Copied exactly and without pictures, the lines from the beginning of the entries through the one that holds "of the taCCiʔah" should form the entire reply.
RECORDS SUPPLIED: Begin
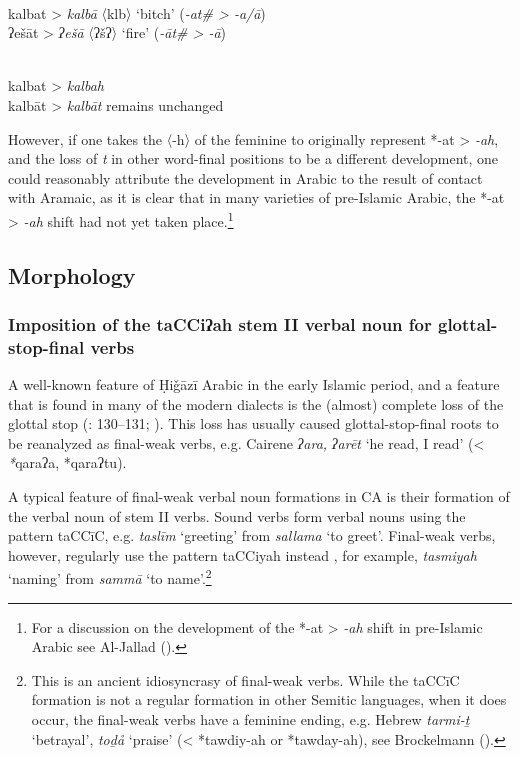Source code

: \documentclass[output=paper]{langsci/langscibook}
\begin{document}
 \\
\ea *kalbat > \textit{kalbā} 〈klb〉 ‘bitch’ (\textit{-at\# > -a/ā})\\
\ex *ʔešāt > \textit{ʔešā}   〈ʔšʔ〉 ‘fire’ (\textit{-āt\# > -ā})\\
\z
\z

 \\
\ea *kalbat > \textit{kalbah}\\
\ex *kalbāt > \textit{kalbāt} remains unchanged \\
\z
\z

However, if one takes the 〈-h〉 of the feminine to originally represent *-at > \textit{-ah}, and the loss of \textit{t} in other word-final positions to be a different development, one could reasonably attribute the development in Arabic to the result of contact with Aramaic, as it is clear that in many varieties of pre-Islamic Arabic, the *-at > \textit{-ah} shift had not yet taken place.\footnote{For a discussion on the development of the *-at > \textit{-ah} shift in pre-Islamic Arabic see Al-Jallad (\citeyear[157--158]{Al-Jallad2017Greek}).}

\subsection{\label{bkm:Ref13577493}Morphology}
\subsubsection{\label{bkm:Ref13224791}Imposition of the taCCiʔah stem II verbal noun for glottal-stop-final verbs}

A well-known feature of Ḥiǧāzī Arabic in the early Islamic period, and a feature that is found in many of the modern dialects is the (almost) complete loss of the glottal stop (\citealt{Rabin1951}: 130--131; \citealt{vanPutten2018}). This loss has usually caused glottal-stop-final roots to be reanalyzed as final-weak verbs, e.g. Cairene \textit{ʔara,} \textit{ʔarēt} ‘he read, I read’ (< \textit{*}qaraʔa, *qaraʔtu).

A typical feature of final-weak verbal noun formations in CA is their formation of the verbal noun of stem II verbs. Sound verbs form verbal nouns using the pattern taCCīC, e.g. \textit{taslīm} ‘greeting’ from \textit{sallama} ‘to greet’. Final-weak verbs, however, regularly use the pattern taCCiyah instead \citep[44]{Fischer2002}, for example, \textit{tasmiyah} ‘naming’ from \textit{sammā} ‘to name’.\footnote{This is an ancient idiosyncrasy of final-weak verbs. While the taCCīC formation is not a regular formation in other Semitic languages, when it does occur, the final-weak verbs have a feminine ending, e.g. Hebrew \textit{tarmi-ṯ} ‘betrayal’, \textit{toḏå} ‘praise’ (< *tawdiy-ah or *tawday-ah), see Brockelmann (\citeyear[385--387]{Brockelmann1908}).} 
\end{document}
RECORDS SUPPLIED: End
RESPONSE BELOW =>
Source code

: \documentclass[output=paper]{langsci/langscibook}
\begin{document}
 \\
\ea *kalbat > \textit{kalbā} 〈klb〉 ‘bitch’ (\textit{-at\# > -a/ā})\\
\ex *ʔešāt > \textit{ʔešā}   〈ʔšʔ〉 ‘fire’ (\textit{-āt\# > -ā})\\
\z
\z

 \\
\ea *kalbat > \textit{kalbah}\\
\ex *kalbāt > \textit{kalbāt} remains unchanged \\
\z
\z

However, if one takes the 〈-h〉 of the feminine to originally represent *-at > \textit{-ah}, and the loss of \textit{t} in other word-final positions to be a different development, one could reasonably attribute the development in Arabic to the result of contact with Aramaic, as it is clear that in many varieties of pre-Islamic Arabic, the *-at > \textit{-ah} shift had not yet taken place.\footnote{For a discussion on the development of the *-at > \textit{-ah} shift in pre-Islamic Arabic see Al-Jallad (\citeyear[157--158]{Al-Jallad2017Greek}).}

\subsection{\label{bkm:Ref13577493}Morphology}
\subsubsection{\label{bkm:Ref13224791}Imposition of the taCCiʔah stem II verbal noun for glottal-stop-final verbs}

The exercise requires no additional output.